Big Blunkett – Back from Obscurity

In the wake of the government’s utter incompetence – well, the latest manifestation of it – this week, that nasty, ignorant authoritarian arsewipe, Big Blunkett crawls out of the rotten woodwork to peddle his new employer’s wares:

The database is simply about identity — not about the plethora of information that already rests elsewhere. It will actually make it easier to protect your identity, including in circumstances such as these where information has gone missing. This is because it gives an absolutely robust form of identification that stops other people being able to pretend that they are you, simply because they’ve got hold of some of your personal details. It will allow a proper check to be made between your own biometric and that held on the database, giving greater protection.

As Dizzy points out, this is pure bunkum, Gold plated bunkum, but bunkum for all that (which is nothing new from this foul begotten canker on the shit encrusted arse of Westminster). Here, Blunkett merely underlines his utter ignorance of data management and IT systems. That he is deeply stupid and ignorant is bad enough – and he is entitled to tell the world just what a fuckwit he is (free speech and all that), but one would, at least, expect him to express some small mote of honourable behaviour and declare his interest in shackling us all to the state, wouldn’t you? Ah, but honour and a NuLabour politician are not words that sit comfortably in the same sentence. An oxymoron, perhaps, with the emphasis on the final syllable.

Earlier in his epistle, this jackanape engages in a side-swipe at refusniks:

This is simply a diversion by those who have never wanted ID cards anyway, and who do not appear to have ever understood them.

Oh, we understand alright – it is Blunkett and the other unreconstructed communists who do not.

Or perhaps they do…

Think about it, identity cards offer no solutions to any problems that we might have. Desperately looking for a problem to fix, the obvious one is the one that ministers would rather not discuss; that of exerting power over the populace. That is why these evil people want this scheme – because they will benefit, not us. We don’t need them and after the debacle just experienced, people are just waking up to how untrustworthy government can be with personal information, so we don’t want them, either.

As far as my protection is concerned, the only person who should be charged with that is me. I do not require any “secure” management of my identity from these incompetent, corrupt identity thieves. It is not up to Blunkett and the rest of the nest of cockroaches to have access to my information without my consent (and they do not have my consent). It is not up to them to decide what is or is not secure for my data – I will be the judge of that; and the government is not a body in which I would trust anything, let alone anything so valuable as my personal information. The state is subservient to me, not the other way around. I do not and will never consent to this scheme, to the point of open refusal to cooperate.

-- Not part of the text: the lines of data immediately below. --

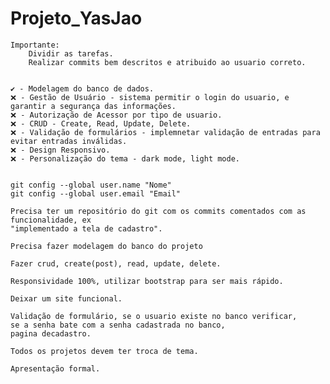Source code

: # Projeto_YasJao
	Importante:
 		Dividir as tarefas.
		Realizar commits bem descritos e atribuido ao usuario correto.


	✔️ - Modelagem do banco de dados.
	❌ - Gestão de Usuário - sistema permitir o login do usuario, e garantir a segurança das informações.
	❌ - Autorização de Acessor por tipo de usuario.
	❌ - CRUD - Create, Read, Update, Delete.
	❌ - Validação de formulários - implemnetar validação de entradas para evitar entradas inválidas.
	❌ - Design Responsivo.
	❌ - Personalização do tema - dark mode, light mode.


	git config --global user.name "Nome"
	git config --global user.email "Email"
	
	Precisa ter um repositório do git com os commits comentados com as funcionalidade, ex
	"implementado a tela de cadastro".

	Precisa fazer modelagem do banco do projeto

	Fazer crud, create(post), read, update, delete.

	Responsividade 100%, utilizar bootstrap para ser mais rápido.

	Deixar um site funcional.

	Validação de formulário, se o usuario existe no banco verificar,
	se a senha bate com a senha cadastrada no banco,
	pagina decadastro.
	
	Todos os projetos devem ter troca de tema.

	Apresentação formal.
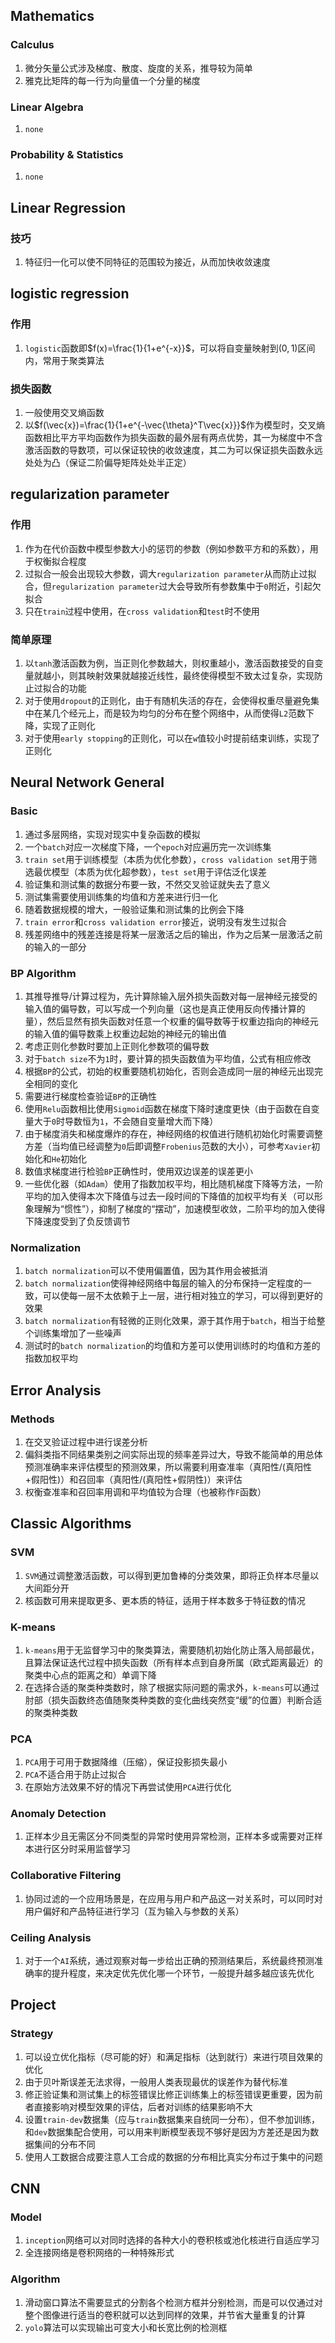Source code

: Mathematics
-----------

### Calculus

1.  微分矢量公式涉及梯度、散度、旋度的关系，推导较为简单
2.  雅克比矩阵的每一行为向量值一个分量的梯度

### Linear Algebra

1.  `none`

### Probability & Statistics

1.  `none`

Linear Regression
-----------------

### 技巧

1.  特征归一化可以使不同特征的范围较为接近，从而加快收敛速度

logistic regression
-------------------

### 作用

1.  `logistic`函数即$f(x)=\frac{1}{1+e^{-x}}$，可以将自变量映射到$(0,1)$区间内，常用于聚类算法

### 损失函数

1.  一般使用交叉熵函数
2.  以$f(\vec{x})=\frac{1}{1+e^{-\vec{\theta}^T\vec{x}}}$作为模型时，交叉熵函数相比平方平均函数作为损失函数的最外层有两点优势，其一为梯度中不含激活函数的导数项，可以保证较快的收敛速度，其二为可以保证损失函数永远处处为凸（保证二阶偏导矩阵处处半正定）

regularization parameter
------------------------

### 作用

1.  作为在代价函数中模型参数大小的惩罚的参数（例如参数平方和的系数），用于权衡拟合程度
2.  过拟合一般会出现较大参数，调大`regularization parameter`从而防止过拟合，但`regularization parameter`过大会导致所有参数集中于`0`附近，引起欠拟合
3.  只在`train`过程中使用，在`cross validation`和`test`时不使用

### 简单原理

1. 以`tanh`激活函数为例，当正则化参数越大，则权重越小，激活函数接受的自变量就越小，则其映射效果就越接近线性，最终使得模型不致太过复杂，实现防止过拟合的功能
2. 对于使用`dropout`的正则化，由于有随机失活的存在，会使得权重尽量避免集中在某几个经元上，而是较为均匀的分布在整个网络中，从而使得`L2`范数下降，实现了正则化
3. 对于使用`early stopping`的正则化，可以在`w`值较小时提前结束训练，实现了正则化

Neural Network General
----------------------

### Basic

1.  通过多层网络，实现对现实中复杂函数的模拟
2.  一个`batch`对应一次梯度下降，一个`epoch`对应遍历完一次训练集
3.  `train set`用于训练模型（本质为优化参数），`cross validation set`用于筛选最优模型（本质为优化超参数），`test set`用于评估泛化误差
4.  验证集和测试集的数据分布要一致，不然交叉验证就失去了意义
5.  测试集需要使用训练集的均值和方差来进行归一化
6.  随着数据规模的增大，一般验证集和测试集的比例会下降
7.  `train error`和`cross validation error`接近，说明没有发生过拟合  
8.  残差网络中的残差连接是将某一层激活之后的输出，作为之后某一层激活之前的输入的一部分

### BP Algorithm

1.  其推导推导/计算过程为，先计算除输入层外损失函数对每一层神经元接受的输入值的偏导数，可以写成一个列向量（这也是真正使用反向传播计算的量），然后显然有损失函数对任意一个权重的偏导数等于权重边指向的神经元的输入值的偏导数乘上权重边起始的神经元的输出值
2.  考虑正则化参数时要加上正则化参数项的偏导数
3.  对于`batch size`不为`1`时，要计算的损失函数值为平均值，公式有相应修改
4.  根据`BP`的公式，初始的权重要随机初始化，否则会造成同一层的神经元出现完全相同的变化
5.  需要进行梯度检查验证`BP`的正确性
6.  使用`Relu`函数相比使用`Sigmoid`函数在梯度下降时速度更快（由于函数在自变量大于`0`时导数恒为`1`，不会随自变量增大而下降）
7.  由于梯度消失和梯度爆炸的存在，神经网络的权值进行随机初始化时需要调整方差（当均值已经调整为`0`后即调整`Frobenius`范数的大小），可参考`Xavier`初始化和`He`初始化
8.  数值求梯度进行检验`BP`正确性时，使用双边误差的误差更小
9.  一些优化器（如`Adam`）使用了指数加权平均，相比随机梯度下降等方法，一阶平均的加入使得本次下降值与过去一段时间的下降值的加权平均有关（可以形象理解为“惯性”），抑制了梯度的“摆动”，加速模型收敛，二阶平均的加入使得下降速度受到了负反馈调节

### Normalization

1. `batch normalization`可以不使用偏置值，因为其作用会被抵消
2. `batch normalization`使得神经网络中每层的输入的分布保持一定程度的一致，可以使每一层不太依赖于上一层，进行相对独立的学习，可以得到更好的效果
3. `batch normalization`有轻微的正则化效果，源于其作用于`batch`，相当于给整个训练集增加了一些噪声
4. 测试时的`batch normalization`的均值和方差可以使用训练时的均值和方差的指数加权平均

Error Analysis
----------------------

### Methods

1. 在交叉验证过程中进行误差分析
2. 偏斜类指不同结果类别之间实际出现的频率差异过大，导致不能简单的用总体预测准确率来评估模型的预测效果，所以需要利用查准率（真阳性/(真阳性+假阳性)）和召回率（真阳性/(真阳性+假阴性)）来评估
3. 权衡查准率和召回率用调和平均值较为合理（也被称作`F`函数）

Classic Algorithms
----------------------

### SVM

1. `SVM`通过调整激活函数，可以得到更加鲁棒的分类效果，即将正负样本尽量以大间距分开
2. 核函数可用来提取更多、更本质的特征，适用于样本数多于特征数的情况

### K-means

1. `k-means`用于无监督学习中的聚类算法，需要随机初始化防止落入局部最优，且算法保证迭代过程中损失函数（所有样本点到自身所属（欧式距离最近）的聚类中心点的距离之和）单调下降
2. 在选择合适的聚类种类数时，除了根据实际问题的需求外，`k-means`可以通过肘部（损失函数终态值随聚类种类数的变化曲线突然变“缓”的位置）判断合适的聚类种类数

### PCA

1. `PCA`用于可用于数据降维（压缩），保证投影损失最小
2. `PCA`不适合用于防止过拟合
3. 在原始方法效果不好的情况下再尝试使用`PCA`进行优化

### Anomaly Detection

1. 正样本少且无需区分不同类型的异常时使用异常检测，正样本多或需要对正样本进行区分时采用监督学习

### Collaborative Filtering

1. 协同过滤的一个应用场景是，在应用与用户和产品这一对关系时，可以同时对用户偏好和产品特征进行学习（互为输入与参数的关系）

### Ceiling Analysis

1. 对于一个`AI`系统，通过观察对每一步给出正确的预测结果后，系统最终预测准确率的提升程度，来决定优先优化哪一个环节，一般提升越多越应该先优化

Project
----------------------

### Strategy

1. 可以设立优化指标（尽可能的好）和满足指标（达到就行）来进行项目效果的优化
2. 由于贝叶斯误差无法求得，一般用人类表现最优的误差作为替代标准
3. 修正验证集和测试集上的标签错误比修正训练集上的标签错误更重要，因为前者直接影响对模型效果的评估，后者对训练的结果影响不大
4. 设置`train-dev`数据集（应与`train`数据集来自统同一分布），但不参加训练，和`dev`数据集配合使用，可以用来判断模型表现不够好是因为方差还是因为数据集间的分布不同
5. 使用人工数据合成要注意人工合成的数据的分布相比真实分布过于集中的问题

CNN
----------------------

### Model

1. `inception`网络可以对同时选择的各种大小的卷积核或池化核进行自适应学习
2. 全连接网络是卷积网络的一种特殊形式

### Algorithm

1. 滑动窗口算法不需要显式的分割各个检测方框并分别检测，而是可以仅通过对整个图像进行适当的卷积就可以达到同样的效果，并节省大量重复的计算
2. `yolo`算法可以实现输出可变大小和长宽比例的检测框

That so few people understand this is the problem that government faces in persuading people that such a system will be better then any other, precisely because it will be robust, efficient and verifiable.

Words fail me. What a bollockbrain this man is.

Mr Eugenides also picks up on the story.

3 Comments

  1. I don’t think that the ID card thing is particularly about power over the populace.

    The key to this is, there will be multi-billion pound contracts up for grabs, with massive profits for the lucky winning bidders, who might just make the rational calculation that a judicious donation of a million pounds or two to Nulab, plus a couple of directorships for ex-Cabinet ministers, could swing things in their favour …

  2. From the point of view of the vultures circling the corpse, yes. From the point of view of ministers and more importantly the control freaks in the civil service, it is all about control.

  3. The fact that it will also be a way of transferring billions of pounds from taxpayers to the corporations is certainly relevant, and provides a motive for the players involved, but I agree with the post. The ID card is primarily about state control.